In this instance, a solution did present itself, but it's far from 'brilliant'.

I was pondering DOOM's floors, and how to split them up. I came up with a simple, optimal solution - optimal, provided that the sector I was splitting into triangles was a rectangle with sides perfectly aligned the the (x,y) axes. Happily, DOOM follows that pattern fairly often.



Here we have the typical sector. It's sector number one from E1M1, the ground that surrounds the acid pool outside the window. As you can see, it's not entirely convex, and has a hole in the middle. I have access to the lines and points that surround the sector.

My technique runs like this:
  1. Split the sector up into horizontal spans. To do this, I cycle through every single line in the sector, and for every different Y coordinate I split the sector.
  2. For each individual span, go through each line in the sector. If it's completely outside the span, discard it. If it's partially outside (no line will ever have a point half-way inside the span), clip it to the upper/lower Y bounds.
  3. Sort these lines from left to right, then group into pairs. Each pair, when combined with the top and bottom Y boundary, forms a trapezium. Split this into two triangles - there's a part of your floor.


This method is fairly simple, and appears to work pretty well:



Note the large magenta shape at the top (maze in E1M2). That's a single sector!

The image is less pretty if I dump out an image showing the triangles generated:



Hopefully that makes my method slightly clearer.

For some areas, it does pretty well. In others (sectors not perfectly aligned to the (x,y) axes) it generates an absolutely horrible mess of triangles.

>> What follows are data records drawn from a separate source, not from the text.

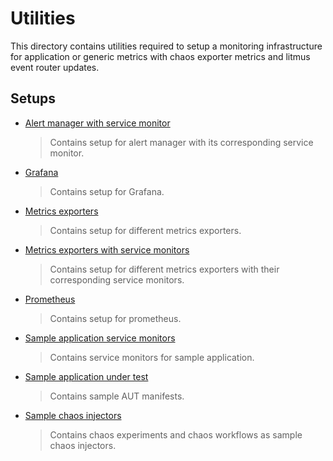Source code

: # Utilities

This directory contains utilities required to setup a monitoring infrastructure for application or generic metrics with chaos exporter metrics and litmus event router updates.

## Setups

- [Alert manager with service monitor](https://github.com/litmuschaos/litmus/blob/master/monitoring/utils/alert-manager-with-service-monitor)

  > Contains setup for alert manager with its corresponding service monitor.

- [Grafana](https://github.com/litmuschaos/litmus/blob/master/monitoring/utils/grafana)

  > Contains setup for Grafana.

- [Metrics exporters](https://github.com/litmuschaos/litmus/blob/master/monitoring/utils/metrics-exporters)

  > Contains setup for different metrics exporters.

- [Metrics exporters with service monitors](https://github.com/litmuschaos/litmus/blob/master/monitoring/utils/metrics-exporters-with-service-monitors)

  > Contains setup for different metrics exporters with their corresponding service monitors.

- [Prometheus](https://github.com/litmuschaos/litmus/blob/master/monitoring/utils/prometheus)

  > Contains setup for prometheus.

- [Sample application service monitors](https://github.com/litmuschaos/litmus/blob/master/monitoring/utils/sample-application-service-monitors)

  > Contains service monitors for sample application.

- [Sample application under test](https://github.com/litmuschaos/litmus/blob/master/monitoring/utils/sample-application-under-test)

  > Contains sample AUT manifests.

- [Sample chaos injectors](https://github.com/litmuschaos/litmus/blob/master/monitoring/utils/sample-chaos-injectors)

  > Contains chaos experiments and chaos workflows as sample chaos injectors.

Grouping walls by texture and generating a new vertex buffer for each texture group worked pretty well, so I've done the same for floors.

The first floor test looked pretty good (minus texture coordinates):



...so I fixed it up a bit, and flipped the vertex order to support ceilings as well.



One problem I had been worried about had reared it's ugly head, however - hairline cracks between triangles, showing the lovely bright blue through the dark and dismal UAC facility. It was trivial to fix, however; replace the floating-point linear interpolation (to clip lines to the single horizontal span in the floor splitting code) with the integer-based method. This got rid of all the rounding errors, and the cracks were gone.

The floor splitting code might inefficient, but it is simple - even then, however, it does fail on certain segments resulting in slightly-larger-than-hairline cracks on certain levels.



I'm not quite sure why that's happening. I have a hunch that in certain cases there is an extra line when breaking up sectors into horizontal spans and you end up with an odd number of dividing lines. In some cases, this extra line is at the end - and it is ignored safely. If it's at the beginning, though, everything is shunted along one and the whole sector span is drawn incorrectly.

Also, (and this can be verifed), some sector floors/ceilings end up being drawn back-to-front, and fall prey to the backface culling. Ducking below the surface of the floor, you can clearly see the missing floor deciding to be a ceiling.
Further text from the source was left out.